Dopiero sierpień, a przed nami już długa zima - Kolejarz Opole vs KSM Krosno (komentarze)

Zgoła odmienne nastroje towarzyszyły po meczu w Opolu żużlowcom miejscowego Kolejarza i gościom z Krosna. Pierwsi zakończyli sezon, drudzy przygotowują się do kluczowych dla losów awansu starć.

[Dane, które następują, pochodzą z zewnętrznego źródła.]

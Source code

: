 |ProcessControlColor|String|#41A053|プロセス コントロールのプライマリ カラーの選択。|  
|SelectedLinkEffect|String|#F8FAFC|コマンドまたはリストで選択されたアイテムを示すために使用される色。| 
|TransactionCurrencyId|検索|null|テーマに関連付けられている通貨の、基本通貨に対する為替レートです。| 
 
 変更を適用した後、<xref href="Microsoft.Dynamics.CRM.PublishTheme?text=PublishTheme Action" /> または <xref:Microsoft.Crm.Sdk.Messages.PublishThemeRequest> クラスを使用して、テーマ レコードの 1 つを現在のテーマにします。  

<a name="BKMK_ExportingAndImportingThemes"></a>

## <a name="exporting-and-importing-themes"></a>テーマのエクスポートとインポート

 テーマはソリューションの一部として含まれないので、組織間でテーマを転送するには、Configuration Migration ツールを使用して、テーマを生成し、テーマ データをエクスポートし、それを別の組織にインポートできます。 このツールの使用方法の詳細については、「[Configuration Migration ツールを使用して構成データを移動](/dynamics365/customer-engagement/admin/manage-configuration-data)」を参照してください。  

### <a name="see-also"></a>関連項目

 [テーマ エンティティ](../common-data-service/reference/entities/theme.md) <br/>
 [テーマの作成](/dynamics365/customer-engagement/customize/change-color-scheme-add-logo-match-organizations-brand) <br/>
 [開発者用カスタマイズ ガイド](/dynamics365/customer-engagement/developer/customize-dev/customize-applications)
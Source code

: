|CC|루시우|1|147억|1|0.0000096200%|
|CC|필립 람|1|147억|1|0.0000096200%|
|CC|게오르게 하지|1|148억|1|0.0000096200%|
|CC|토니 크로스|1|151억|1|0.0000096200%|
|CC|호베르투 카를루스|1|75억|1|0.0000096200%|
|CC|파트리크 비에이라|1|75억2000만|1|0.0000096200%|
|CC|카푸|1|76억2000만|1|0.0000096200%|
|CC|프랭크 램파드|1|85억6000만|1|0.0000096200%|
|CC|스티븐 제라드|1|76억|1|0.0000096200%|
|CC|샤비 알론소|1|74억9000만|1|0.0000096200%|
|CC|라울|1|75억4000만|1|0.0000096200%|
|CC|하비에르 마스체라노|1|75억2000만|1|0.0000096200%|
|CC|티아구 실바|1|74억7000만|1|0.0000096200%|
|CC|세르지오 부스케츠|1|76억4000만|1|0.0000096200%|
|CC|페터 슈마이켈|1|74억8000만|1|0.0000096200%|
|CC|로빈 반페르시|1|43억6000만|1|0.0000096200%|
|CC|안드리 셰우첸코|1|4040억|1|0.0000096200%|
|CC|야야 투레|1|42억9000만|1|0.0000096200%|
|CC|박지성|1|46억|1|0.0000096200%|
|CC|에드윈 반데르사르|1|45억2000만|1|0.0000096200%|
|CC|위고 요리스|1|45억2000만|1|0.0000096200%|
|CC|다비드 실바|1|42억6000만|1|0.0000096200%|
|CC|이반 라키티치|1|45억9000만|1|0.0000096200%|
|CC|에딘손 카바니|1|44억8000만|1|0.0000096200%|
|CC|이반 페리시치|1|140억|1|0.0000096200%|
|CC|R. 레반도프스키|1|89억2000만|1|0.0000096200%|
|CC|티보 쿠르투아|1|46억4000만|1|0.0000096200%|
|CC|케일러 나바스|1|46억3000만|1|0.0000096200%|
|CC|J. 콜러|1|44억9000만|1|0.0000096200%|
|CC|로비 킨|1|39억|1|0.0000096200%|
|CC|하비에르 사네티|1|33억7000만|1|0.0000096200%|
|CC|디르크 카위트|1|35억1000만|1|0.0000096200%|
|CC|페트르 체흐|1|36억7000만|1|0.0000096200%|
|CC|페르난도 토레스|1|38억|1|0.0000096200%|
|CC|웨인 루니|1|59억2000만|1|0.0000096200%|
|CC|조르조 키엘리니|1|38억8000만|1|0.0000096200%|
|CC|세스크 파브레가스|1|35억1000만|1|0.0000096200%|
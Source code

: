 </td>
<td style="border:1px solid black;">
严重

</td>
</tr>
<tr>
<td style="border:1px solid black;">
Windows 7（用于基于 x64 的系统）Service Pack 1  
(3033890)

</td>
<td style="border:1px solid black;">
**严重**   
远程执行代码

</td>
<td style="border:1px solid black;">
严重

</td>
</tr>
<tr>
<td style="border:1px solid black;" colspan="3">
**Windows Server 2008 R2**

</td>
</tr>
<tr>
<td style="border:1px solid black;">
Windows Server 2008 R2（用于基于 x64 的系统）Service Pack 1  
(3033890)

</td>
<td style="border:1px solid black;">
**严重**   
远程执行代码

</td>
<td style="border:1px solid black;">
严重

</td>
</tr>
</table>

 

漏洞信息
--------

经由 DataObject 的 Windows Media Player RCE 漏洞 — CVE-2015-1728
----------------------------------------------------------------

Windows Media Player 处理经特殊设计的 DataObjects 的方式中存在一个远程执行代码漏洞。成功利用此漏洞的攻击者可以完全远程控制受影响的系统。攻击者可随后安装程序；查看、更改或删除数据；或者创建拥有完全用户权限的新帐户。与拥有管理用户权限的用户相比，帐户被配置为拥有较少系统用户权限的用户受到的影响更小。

Marcin Sekula (menedżer Kolejarza Opole): Przed sezonem myślałem, że będzie nieco łatwiej i uda nam się do play-offów zakwalifikować. Niestety, skończyliśmy rozgrywki na ostatnim miejscu i jesteśmy czerwoną latarnią. Przykro mi z tego powodu i przepraszam za to kibiców. Do nich należy ocena mojej pracy. Robiłem, co w mojej mocy. Na analizę przyjdzie jeszcze czas, na razie musimy ochłonąć. Chciałbym dalej prowadzić zespół. Nie traktowałbym też dzisiejszego meczu jako stypy i zapowiedzi upadku żużla w Opolu. Zrobię wszystko, by ten sport w naszym mieście przetrwał.
[ad=rectangle]
Mariusz Staszewski (Kolejarz Opole): Sierpień, a przed nami długa zima. W moim przypadku dzieje się tak już drugi rok z rzędu. Uważam, że terminarz ułożono bez sensu, ale co zrobić. Czekają mnie jeszcze starty w lidze duńskiej, jednak bez jazdy w Polsce trudno zachować ciągłość. Ostatnie mecze jechaliśmy na ochotnika. Kto chciał, ten jechał; nierzadko występowaliśmy w sześcioosobowym składzie. Jeśli brakuje adrenaliny i jeździ się jak na treningu, to też nie jest dobrze. Mógłbym dużo mówić, ale nie chcę narzekać. Decyzji o przenosinach do Opola nie żałuję. Podjąłem ją świadomie i teraz mogę tylko gdybać.

Damian Dróżdż (Kolejarz Opole): Niedosyt pozostaje, ale jestem mimo wszystko zadowolony, bo był to mój najlepszy ligowy występ w karierze. Walczyłem w każdym wyścigu, kilka punktów uciekło, jednak taki jest żużel. Szkoda, że sezon dobiegł końca. Można by było jeszcze pojeździć w lidze. Będę szukał okazji do dodatkowych startów i jeśli taka szansa się pojawi, to na pewno z niej skorzystam.

Tomasz Rempała (KSM Krosno): Do pełni szczęścia niewiele brakowało. Jechałem w 12. biegu na pierwszej pozycji, kiedy urwał się wężyk paliwa. I tak dobrze, że zdołałem dojechać po punkt, bo za metą silnik już całkiem zgasł. Cieszy zwycięstwo na wyjeździe, ale najważniejszy mecz dopiero przed nami. Musimy u siebie z Wandą wysoko wygrać, ponieważ w przeciwnym razie będziemy mieć wczasy niewiele krótsze niż Kolejarz (śmiech). Jesteśmy silną drużyną, a w klubie wszystko funkcjonuje, jak należy. Tylko chwalić taki zarząd. Od lat nie startowałem w tak poukładanym klubie. Aż chce się jeździć.

Marcin Rempała (KSM Krosno): W meczu z Wandą miałem kłopoty nawet nie tyle z silnikami, co łańcuszkami sprzęgłowymi. Poza jednym biegiem jestem dziś z siebie zadowolony. Na treningu mocno pracowałem nad startami i widać, że coś w tym elemencie drgnęło. Potwierdzam pozytywne opinie moich braci o klubie z Krosna. Wszystko jest regulowane na bieżąco.

Mariusz Fierlej (KSM Krosno): Co prawda był to mecz o pietruszkę, ale dobrze, że go pewnie wygraliśmy. Najważniejsze teraz, by jak najlepiej przygotować się do półfinałów z Wandą. Z siebie jestem średnio zadowolony. Dwa pierwsze biegi popsute, po korekcie było OK. Od kiedy porozlatywały mi się silniki od Jacka Rempały, jeżdżę na jakichś szrotach i naprawdę ciężko mi o punkty. Mam nadzieję, że w trakcie przerwy doprowadzę motocykle do ładu. Zrobię z Jackiem wszystko, by mój wynik sportowy poprawić.